See L<perlsec/"Laundering and Detecting Tainted Data">.  Here's an
example (which doesn't use any system calls, because the kill()
is given no processes to signal):

    sub is_tainted {
	return ! eval { join('',@_), kill 0; 1; };
    }

This is not C<-w> clean, however.  There is no C<-w> clean way to
detect taintedness - take this as a hint that you should untaint
all possibly-tainted data.

=head2 What's a closure?

Closures are documented in L<perlref>.

I<Closure> is a computer science term with a precise but
hard-to-explain meaning. Closures are implemented in Perl as anonymous
subroutines with lasting references to lexical variables outside their
own scopes.  These lexicals magically refer to the variables that were
around when the subroutine was defined (deep binding).

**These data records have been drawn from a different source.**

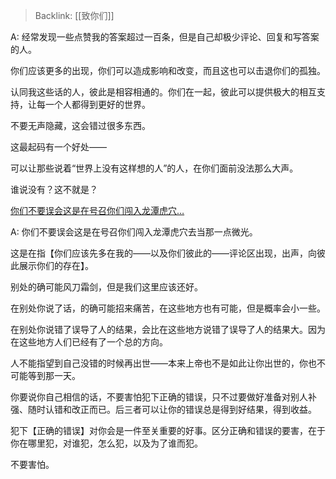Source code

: > Backlink: [[致你们]]

A: 经常发现一些点赞我的答案超过一百条，但是自己却极少评论、回复和写答案的人。  
  
你们应该更多的出现，你们可以造成影响和改变，而且这也可以击退你们的孤独。  
  
认同我这些话的人，彼此是相容相通的。你们在一起，彼此可以提供极大的相互支持，让每一个人都得到更好的世界。  
  
不要无声隐藏，这会错过很多东西。

这最起码有一个好处——  
  
可以让那些说着“世界上没有这样想的人”的人，在你们面前没法那么大声。  
  
谁说没有？这不就是？

[你们不要误会这是在号召你们闯入龙潭虎穴…](https://www.zhihu.com/pin/1427221095863099392)

A: 你们不要误会这是在号召你们闯入龙潭虎穴去当那一点微光。  
  
这是在指【你们应该先多在我的——以及你们彼此的——评论区出现，出声，向彼此展示你们的存在】。  
  
别处的确可能风刀霜剑，但是我们这里应该还好。  
  
在别处你说了话，的确可能招来痛苦，在这些地方也有可能，但是概率会小一些。  
  
在别处你说错了误导了人的结果，会比在这些地方说错了误导了人的结果大。因为在这些地方人们已经有了一个总的方向。  
  
人不能指望到自己没错的时候再出世——本来上帝也不是如此让你出世的，你也不可能等到那一天。  
  
你要说你自己相信的话，不要害怕犯下正确的错误，只不过要做好准备对别人补强、随时认错和改正而已。后三者可以让你的错误总是得到好结果，得到收益。  
  
犯下【正确的错误】对你会是一件至关重要的好事。区分正确和错误的要害，在于你在哪里犯，对谁犯，怎么犯，以及为了谁而犯。  
  
不要害怕。
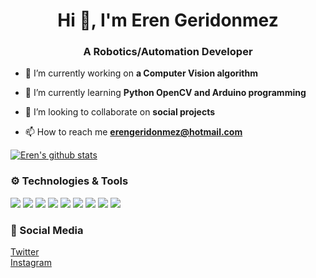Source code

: <h1 align="center">Hi 👋, I'm Eren Geridonmez</h1>
<h3 align="center">A Robotics/Automation Developer</h3>

- 🔭 I’m currently working on **a Computer Vision algorithm**

- 🌱 I’m currently learning **Python OpenCV and Arduino programming**

- 👯 I’m looking to collaborate on **social projects**

- 📫 How to reach me **erengeridonmez@hotmail.com**

[![Eren's github stats](https://github-readme-stats.vercel.app/api?username=CoderEren&show_icons=true&theme=algolia)](https://github.com/anuraghazra/github-readme-stats)

### ⚙️ Technologies & Tools

![](https://img.shields.io/badge/Code-Python-informational?style=flat&logo=python&logoColor=white&color=2bbc8a)
![](https://img.shields.io/badge/Code-HTML-informational?style=flat&logo=HTML5&logoColor=white&color=2bbc8a)
![](https://img.shields.io/badge/Code-CSS-informational?style=flat&logo=CSS3&logoColor=white&color=2bbc8a)
![](https://img.shields.io/badge/Code-JavaScript-informational?style=flat&logo=javascript&logoColor=white&color=2bbc8a)
![](https://img.shields.io/badge/Code-PHP-informational?style=flat&logo=php&logoColor=white&color=2bbc8a)
![](https://img.shields.io/badge/Tools-MySQL-informational?style=flat&logo=mysql&logoColor=white&color=2bbc8a)
![](https://img.shields.io/badge/Tools-PHPMyAdmin-informational?style=flat&logo=phpmyadmin&logoColor=white&color=2bbc8a)
![](https://img.shields.io/badge/Tools-Firebase-informational?style=flat&logo=firebase&logoColor=white&color=2bbc8a)
![](https://img.shields.io/badge/Tools-Arduino-informational?style=flat&logo=arduino&logoColor=white&color=2bbc8a)


### 📱 Social Media

<p><a href="https://twitter.com/CoderEren" target="_blank">Twitter</a><br /><a href="https://instagram.com/erengeridonmez" target="_blank">Instagram</a></p>

<!--
Here are some ideas:

- 🔭 I’m currently working on ...
- 🌱 I’m currently learning ...
- 👯 I’m looking to collaborate on ...
- 🤔 I’m looking for help with ...
- 💬 Ask me about ...
- 📫 How to reach me: ...
- 😄 Pronouns: ...
- ⚡ Fun fact: ...
-->
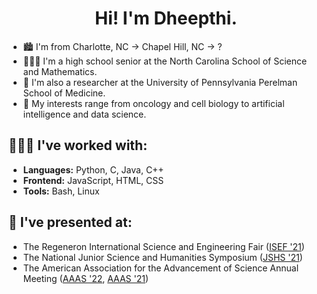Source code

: <h1 align="center">Hi! I'm Dheepthi.</h1>

- 🏙️ I'm from Charlotte, NC → Chapel Hill, NC → ?
- 👩🏾‍🎓 I'm a high school senior at the North Carolina School of Science and Mathematics.
- 🔬 I'm also a researcher at the University of Pennsylvania Perelman School of Medicine.
- 🤯 My interests range from oncology and cell biology to artificial intelligence and data science.

## 👩🏾‍💻 I've worked with:
- **Languages:** Python, C, Java, C++
- **Frontend:** JavaScript, HTML, CSS
- **Tools:** Bash, Linux

## 🔮 I've presented at:
- The Regeneron International Science and Engineering Fair ([ISEF '21](https://abstracts.societyforscience.org/Home/FullAbstract?ProjectId=20109))
- The National Junior Science and Humanities Symposium ([JSHS '21](http://jshs.org/wp-content/uploads/2021/06/2021-NJSHS-Abstract-Catalog.pdf))
- The American Association for the Advancement of Science Annual Meeting ([AAAS '22](https://aaas.confex.com/aaas/2022/meetingapp.cgi/Paper/30408), [AAAS '21](https://aaas.confex.com/aaas/2021/meetingapp.cgi/Paper/29091))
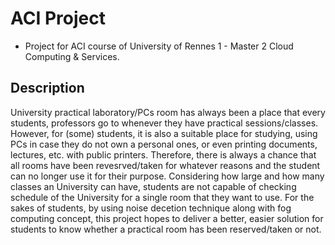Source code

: # ACI Project
- Project for ACI course of University of Rennes 1 - Master 2 Cloud Computing & Services.

## Description
University practical laboratory/PCs room has always been a place that every students, professors go to whenever they have practical sessions/classes. However, for (some) students, it is also a suitable place for studying, using PCs in case they do not own a personal ones, or even printing documents, lectures, etc. with public printers. Therefore, there is always a chance that all rooms have been revesrved/taken for whatever reasons and the student can no longer use it for their purpose. Considering how large and how many classes an University can have, students are not capable of checking schedule of the University for a single room that they want to use.
For the sakes of students, by using noise decetion technique along with fog computing concept, this project hopes to deliver a better, easier solution for students to know whether a practical room has been reserved/taken or not.



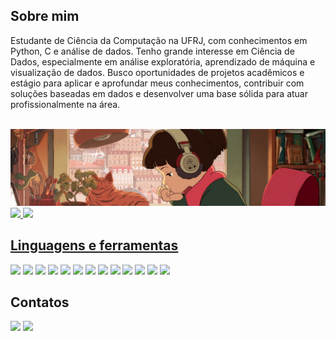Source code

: ## Sobre mim

Estudante de Ciência da Computação na UFRJ, com conhecimentos em Python, C e análise de dados. Tenho grande interesse em Ciência de Dados, especialmente em análise exploratória, aprendizado de máquina e visualização de dados. Busco oportunidades de projetos acadêmicos e estágio para aplicar e aprofundar meus conhecimentos, contribuir com soluções baseadas em dados e desenvolver uma base sólida para atuar profissionalmente na área.

</br>
<div>
  <img src="https://raw.githubusercontent.com/LaisaMedeiros/LaisaMedeiros/refs/heads/main/picture.jpg" alt="Demo do projeto">
</div>

<div>
<a href="https://github.com/LaisaMedeiros">
<img loading="lazy" height="180em" src="https://github-readme-stats.vercel.app/api/top-langs/?username=LaisaMedeiros&layout=compact&langs_count=7&theme=dracula"/>
<img loading="lazy" height="180em" src="https://github-readme-stats.vercel.app/api?username=LaisaMedeiros&show_icons=true&theme=dracula&include_all_commits=true&count_private=true"/>
</div>

## Linguagens e ferramentas

<div>
  <a><img loading="lazy" src="https://img.shields.io/badge/Python-3776AB?logo=python&logoColor=fff" target="_blank"></a>   
  <a><img loading="lazy" src="https://img.shields.io/badge/C-00599C?logo=c&logoColor=white" target="_blank"></a>  
  <a><img loading="lazy" src="https://img.shields.io/badge/Java-%23ED8B00.svg?logo=openjdk&logoColor=white" target="_blank"></a>  
  <a><img loading="lazy" src="https://img.shields.io/badge/Google%20Colab-F9AB00?logo=googlecolab&logoColor=fff" target="_blank"></a>
  <a><img loading="lazy" src="https://img.shields.io/badge/Numpy-013243?logo=numpy&logoColor=white" target="_blank"></a>
  <a><img loading="lazy" src="https://img.shields.io/badge/Matplotlib-11557C?logo=matplotlib&logoColor=white" target="_blank"></a>
  <a><img loading="lazy" src="https://img.shields.io/badge/Pandas-150458?logo=pandas&logoColor=white" target="_blank"></a>
  <a><img loading="lazy" src="https://img.shields.io/badge/Scikit--learn-F7931E?logo=scikit-learn&logoColor=white" target="_blank"></a>
  <a><img loading="lazy" src="https://img.shields.io/badge/Figma-F24E1E?logo=figma&logoColor=white" target="_blank"></a>
  <a><img loading="lazy" src="https://img.shields.io/badge/Docker-2496ED?logo=docker&logoColor=white" target="_blank"></a>
  <a><img loading="lazy" src="https://img.shields.io/badge/Vue.js-4FC08D?logo=vuedotjs&logoColor=white" target="_blank"></a>
  <a><img loading="lazy" src="https://img.shields.io/badge/SQLite-07405E?logo=sqlite&logoColor=white" target="_blank"></a>
  <a><img loading="lazy" src="https://img.shields.io/badge/CUDA-76B900?logo=nvidia&logoColor=white" target="_blank"></a>
</div>

## Contatos

<div>
<a href="https://www.linkedin.com/in/laísa-tatiana-medeiros-572a59247" target="_blank"><img loading="lazy" src="https://custom-icon-badges.demolab.com/badge/LinkedIn-0A66C2?logo=linkedin-white&logoColor=fff" target="_blank"></a> 
<a href="laisatatianam@gmail.com" target="_blank"><img loading="lazy" src="https://img.shields.io/badge/Gmail-D14836?logo=gmail&logoColor=white" target="_blank"></a> 

</div>

<!--div>
<a href="https://www.youtube.com/seu-canal-youtube-aqui" target="_blank"><img loading="lazy" src="https://img.shields.io/badge/YouTube-FF0000?style=for-the-badge&logo=youtube&logoColor=white" target="_blank"></a>
<a href="https://instagram.com/seu-usuário-instagram-aqui" target="_blank"><img loading="lazy" src="https://img.shields.io/badge/-Instagram-%23E4405F?style=for-the-badge&logo=instagram&logoColor=white" target="_blank"></a>
<a href="https://www.twitch.tv/seu-usuário-aqui" target="_blank"><img loading="lazy" src="https://img.shields.io/badge/Twitch-9146FF?style=for-the-badge&logo=twitch&logoColor=white" target="_blank"></a>
<a href = "mailto:contato@seu-usuário-aqui"><img loading="lazy" src="https://img.shields.io/badge/Gmail-D14836?style=for-the-badge&logo=gmail&logoColor=white" target="_blank"></a>  
</div-->
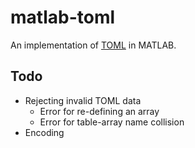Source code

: # matlab-toml
An implementation of [TOML](https://github.com/toml-lang/toml) in MATLAB.

## Todo
* Rejecting invalid TOML data
  * Error for re-defining an array
  * Error for table-array name collision
* Encoding
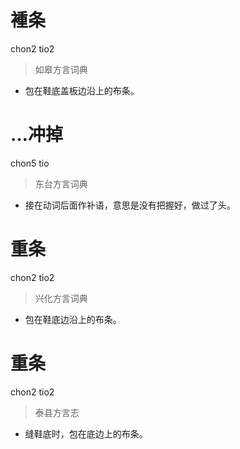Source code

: # 褈条
chon2 tio2
> 如皋方言词典
- 包在鞋底盖板边沿上的布条。

# …冲掉
chon5 tio
> 东台方言词典
- 接在动词后面作补语，意思是没有把握好，做过了头。

# 重条
chon2 tio2
> 兴化方言词典
- 包在鞋底边沿上的布条。

# 重条
chon2 tio2
> 泰县方言志
- 缝鞋底时，包在底边上的布条。
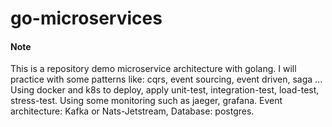 # go-microservices

#### Note
This is a repository demo microservice architecture with golang. I will practice with some 
patterns like: cqrs, event sourcing, event driven, saga ... Using docker and k8s to deploy, apply unit-test, 
integration-test, load-test, stress-test. Using some monitoring such as jaeger, grafana. Event 
architecture: Kafka or Nats-Jetstream, Database: postgres.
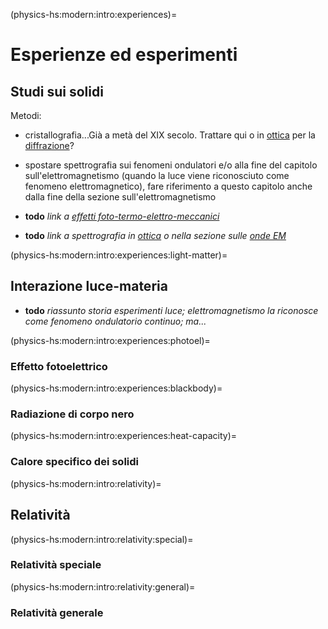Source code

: (physics-hs:modern:intro:experiences)=
# Esperienze ed esperimenti

## Studi sui solidi

Metodi:
- cristallografia...Già a metà del XIX secolo. Trattare qui o in [ottica](physics-hs:waves:optics) per la [diffrazione](physics-hs:waves:effects:diffraction)?

- spostare spettrografia sui fenomeni ondulatori e/o alla fine del capitolo sull'elettromagnetismo (quando la luce viene riconosciuto come fenomeno elettromagnetico), fare riferimento a questo capitolo anche dalla fine della sezione sull'elettromagnetismo

- **todo** *link a [effetti foto-termo-elettro-meccanici](physics-hs:electromagnetism:thermoelectric-effects)*
- **todo** *link a spettrografia in [ottica](physics-hs:waves:optics) o nella sezione sulle [onde EM](physics-hs:electromagnetism:em-waves)*

(physics-hs:modern:intro:experiences:light-matter)=
## Interazione luce-materia

- **todo** *riassunto storia esperimenti luce; elettromagnetismo la riconosce come fenomeno ondulatorio continuo; ma...*

(physics-hs:modern:intro:experiences:photoel)=
### Effetto fotoelettrico

(physics-hs:modern:intro:experiences:blackbody)=
### Radiazione di corpo nero

(physics-hs:modern:intro:experiences:heat-capacity)=
### Calore specifico dei solidi

(physics-hs:modern:intro:relativity)=
## Relatività

(physics-hs:modern:intro:relativity:special)=
### Relatività speciale

(physics-hs:modern:intro:relativity:general)=
### Relatività generale


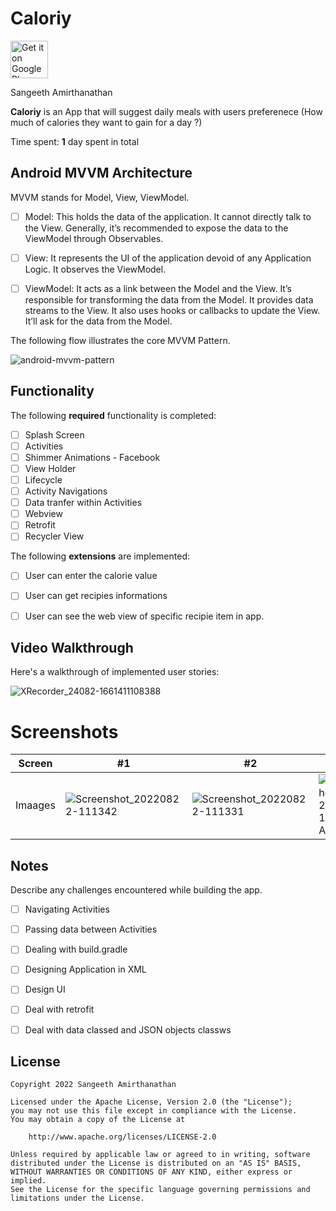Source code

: # Caloriy

 <a href="https://play.google.com/store/apps/details?id=com.zasa.newcaloriy"><img alt="Get it on Google Play" src="https://play.google.com/intl/en_us/badges/images/generic/en-play-badge.png" height=60px /></a>
 
Sangeeth Amirthanathan

**Caloriy** is an App that will suggest daily meals with users preferenece (How much of calories they want to gain for a day ?)

Time spent: **1** day spent in total

## Android MVVM Architecture

MVVM stands for Model, View, ViewModel.

* [ ] Model: This holds the data of the application. It cannot directly talk to the View. Generally, it’s recommended to expose the data to the ViewModel through Observables.

* [ ] View: It represents the UI of the application devoid of any Application Logic. It observes the ViewModel.

* [ ] ViewModel: It acts as a link between the Model and the View. It’s responsible for transforming the data from the Model. It provides data streams to the View. It also uses hooks or callbacks to update the View. It’ll ask for the data from the Model.

The following flow illustrates the core MVVM Pattern.

![android-mvvm-pattern](https://user-images.githubusercontent.com/42418189/186920956-39430cc6-9eab-4b5a-86fc-c9cba4b72e3b.png)

## Functionality 

The following **required** functionality is completed:

* [ ] Splash Screen
* [ ] Activities
* [ ] Shimmer Animations - Facebook
* [ ] View Holder
* [ ] Lifecycle
* [ ] Activity Navigations
* [ ] Data tranfer within Activities
* [ ] Webview
* [ ] Retrofit
* [ ] Recycler View

The following **extensions** are implemented:

* [ ] User can enter the calorie value
* [ ] User can get recipies informations 
* [ ] User can see the web view of specific recipie item in app.


## Video Walkthrough

Here's a walkthrough of implemented user stories:

![XRecorder_24082-1661411108388](https://user-images.githubusercontent.com/42418189/186598273-e5b3b49e-1271-4ab8-afa2-44018b3f1e36.gif)


# Screenshots
Screen | #1 | #2 | #3 |
--- | --- | --- | --- |
Imaages | ![Screenshot_20220822-111342](https://user-images.githubusercontent.com/42418189/185847852-657f24f3-34bf-4e35-8254-a716c61f00a3.png) | ![Screenshot_20220822-111331](https://user-images.githubusercontent.com/42418189/185848270-cd110e7e-c961-47da-bacf-35fc1609dd14.png) | ![Screenshot (Aug 24, 2022 11_00_11 AM)](https://user-images.githubusercontent.com/42418189/186337026-fc42577a-20e7-4de8-b1b7-796891e55069.png) |

## Notes

Describe any challenges encountered while building the app.

* [ ] Navigating Activities
* [ ] Passing data between Activities
* [ ] Dealing with build.gradle
* [ ] Designing Application in XML
* [ ] Design UI
* [ ] Deal with retrofit
* [ ] Deal with data classed and JSON objects classws


## License

    Copyright 2022 Sangeeth Amirthanathan

    Licensed under the Apache License, Version 2.0 (the "License");
    you may not use this file except in compliance with the License.
    You may obtain a copy of the License at

        http://www.apache.org/licenses/LICENSE-2.0

    Unless required by applicable law or agreed to in writing, software
    distributed under the License is distributed on an "AS IS" BASIS,
    WITHOUT WARRANTIES OR CONDITIONS OF ANY KIND, either express or implied.
    See the License for the specific language governing permissions and
    limitations under the License.





 
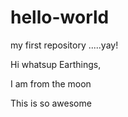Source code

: # hello-world
my first repository  .....yay!

Hi whatsup Earthings,

I am from the moon

This is so awesome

Closures make sense in any programming language where you can have the
return value of a function be itself a function, as you can in Perl.
Note that some languages provide anonymous functions but are not
capable of providing proper closures; the Python language, for
example.  For more information on closures, check out any textbook on
functional programming.  Scheme is a language that not only supports
but encourages closures.

Here's a classic function-generating function:

    sub add_function_generator {
      return sub { shift + shift };
    }

    $add_sub = add_function_generator();
    $sum = &$add_sub(4,5);                # $sum is 9 now.

The closure works as a I<function template> with some customization
slots left out to be filled later.  The anonymous subroutine returned
by add_function_generator() isn't technically a closure because it
refers to no lexicals outside its own scope.

Contrast this with the following make_adder() function, in which the
returned anonymous function contains a reference to a lexical variable
outside the scope of that function itself.  Such a reference requires
that Perl return a proper closure, thus locking in for all time the
value that the lexical had when the function was created.

    sub make_adder {
        my $addpiece = shift;
        return sub { shift + $addpiece };
    }

    $f1 = make_adder(20);
    $f2 = make_adder(555);

Now C<&$f1($n)> is always 20 plus whatever $n you pass in, whereas
C<&$f2($n)> is always 555 plus whatever $n you pass in.  The $addpiece
in the closure sticks around.

Closures are often used for less esoteric purposes.  For example, when
you want to pass in a bit of code into a function:

    my $line;
    timeout( 30, sub { $line = <STDIN> } );

If the code to execute had been passed in as a string, C<'$line =
E<lt>STDINE<gt>'>, there would have been no way for the hypothetical
timeout() function to access the lexical variable $line back in its
caller's scope.

=head2 How can I pass/return a {Function, FileHandle, Array, Hash, Method, Regexp}?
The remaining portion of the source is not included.